М. СамсоновПадающий минаретПовесть
В знакомом городе
Московский экспресс прибыл точно по расписанию. Пестрая толпа захлестнула широкий перрон. Последним из мягкого вагона вышел довольно стройный для своих шестидесяти пяти-семидесяти лет мужчина. Легкий загар тронул его продолговатое лицо с тонкими губами и густыми морщинками в уголках чуть прищуренных глаз. Выпив у киоска стакан газированной воды, он направился к выходу в город.
У троллейбусной остановки была очередь. Приезжий постоял у высокого фанерного щита с рекламой нового кинофильма и пошел пешком.
Когда-то, очень давно, он бывал в этом городе и теперь с удивлением смотрел по сторонам. Вот здесь извивалась пыльная узкая улица, а здесь горбатились между домами полуразвалившиеся серые дувалы. Сейчас посередине широкого проспекта тянулся зеленый газон с цветами и серебристыми вечнозелеными елочками. По проезжей части легко скользили «волги» и «москвичи», плавно разворачивались красные и голубые автобусы. Вдоль тротуаров, до самого входа в парк, горделиво стояли молодые красавцы карагачи.
И всюду костры багряной листвы — ясень уже почти стряхнул с себя зеленый наряд, кустарник сафара, кажется, стал еще краше. А там, где раньше был сплошной бурьян, раскинулось море осенних роз. Буйные их кусты выбросили тяжелые ветви с бутонами на пешеходные дорожки, на уютные площадки, посыпанные белым песком. Темнеющая вдали зеленая горка доносила целебный запах разогретой хвои...
Выйдя на площадь перед парком, приезжий остановился. Кажется, эта улочка, что убегает вправо, под тенистые тополя, и есть Тихая. Он вынул из кармана маленькую записную книжку в синем клеенчатом переплете, перевернул несколько страничек: на «К» — Корелов Дмитрий Александрович...
Приезжий улыбнулся — давний приятель, узнает ли его теперь?! Не легкие, не простые пути привели его в этот город. Приехал он сначала в Москву, познакомился со старыми реставраторами, знатоками древнерусской архитектуры, восхищался Василием Блаженным, ездил в Коломну и Муром, три дня провел в Кижах — записывал, зарисовывал, фотографировал. И вот он как вполне респектабельная личность, журналист, коллекционер, знаток не только русской старины, но и восточных древностей в среднеазиатском городе, где живет его давнишний приятель. Да, Корелов — отличный чичероне: он сам, своими руками, восстанавливал многие медресе и мавзолеи...

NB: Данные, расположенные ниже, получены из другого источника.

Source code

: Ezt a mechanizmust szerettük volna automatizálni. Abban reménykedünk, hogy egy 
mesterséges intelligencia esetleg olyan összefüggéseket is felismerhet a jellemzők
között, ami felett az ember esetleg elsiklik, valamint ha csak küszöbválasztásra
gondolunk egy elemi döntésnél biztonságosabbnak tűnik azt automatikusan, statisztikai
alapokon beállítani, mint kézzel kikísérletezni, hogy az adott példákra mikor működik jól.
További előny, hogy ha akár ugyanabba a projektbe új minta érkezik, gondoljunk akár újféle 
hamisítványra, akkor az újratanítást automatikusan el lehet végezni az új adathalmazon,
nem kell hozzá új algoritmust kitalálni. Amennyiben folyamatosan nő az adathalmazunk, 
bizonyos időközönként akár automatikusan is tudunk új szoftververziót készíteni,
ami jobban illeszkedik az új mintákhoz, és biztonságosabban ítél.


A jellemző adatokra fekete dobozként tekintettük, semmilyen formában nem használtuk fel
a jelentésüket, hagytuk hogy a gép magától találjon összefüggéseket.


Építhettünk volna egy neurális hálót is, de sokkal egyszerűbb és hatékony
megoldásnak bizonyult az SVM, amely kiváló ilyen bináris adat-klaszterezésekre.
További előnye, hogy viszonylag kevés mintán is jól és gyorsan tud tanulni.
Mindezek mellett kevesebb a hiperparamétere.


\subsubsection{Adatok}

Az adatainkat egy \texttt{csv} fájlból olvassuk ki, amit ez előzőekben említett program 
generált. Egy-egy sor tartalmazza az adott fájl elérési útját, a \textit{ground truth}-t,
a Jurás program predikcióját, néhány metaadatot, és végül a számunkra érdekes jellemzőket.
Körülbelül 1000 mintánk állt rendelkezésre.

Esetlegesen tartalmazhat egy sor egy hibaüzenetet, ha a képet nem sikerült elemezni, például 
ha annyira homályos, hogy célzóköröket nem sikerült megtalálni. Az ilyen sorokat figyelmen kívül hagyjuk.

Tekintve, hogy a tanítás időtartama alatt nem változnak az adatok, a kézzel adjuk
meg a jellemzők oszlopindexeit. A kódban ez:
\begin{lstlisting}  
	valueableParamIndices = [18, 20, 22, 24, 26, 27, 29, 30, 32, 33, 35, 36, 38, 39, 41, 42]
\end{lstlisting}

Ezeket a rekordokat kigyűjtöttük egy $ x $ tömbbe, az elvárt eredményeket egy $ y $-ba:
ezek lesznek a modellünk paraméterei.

Дверь открыла девочка лет десяти.
— Вам кого?
Сняв шляпу, приезжий вежливо осведомился:
— Извините, барышня, не здесь ли проживает Дмитрий Александрович Корелов?..
— А я совсем и не барышня, — смешно надув губы и сильно краснея, возразила девочка. — Я пионерка... А дедушка Дима умер три года назад.
— Умер?! — переспросил приезжий упавшим голосом.
— Может быть, вы зайдете тогда к дяде Диме? — быстро добавила девочка. — Он сын дедушки Димы...
— Дмитрий Дмитриевич?! — в глазах приезжего снова загорелся живой огонек. — Так что же мы стоим? Дядя Дима дома? Надеюсь, ты меня проводишь?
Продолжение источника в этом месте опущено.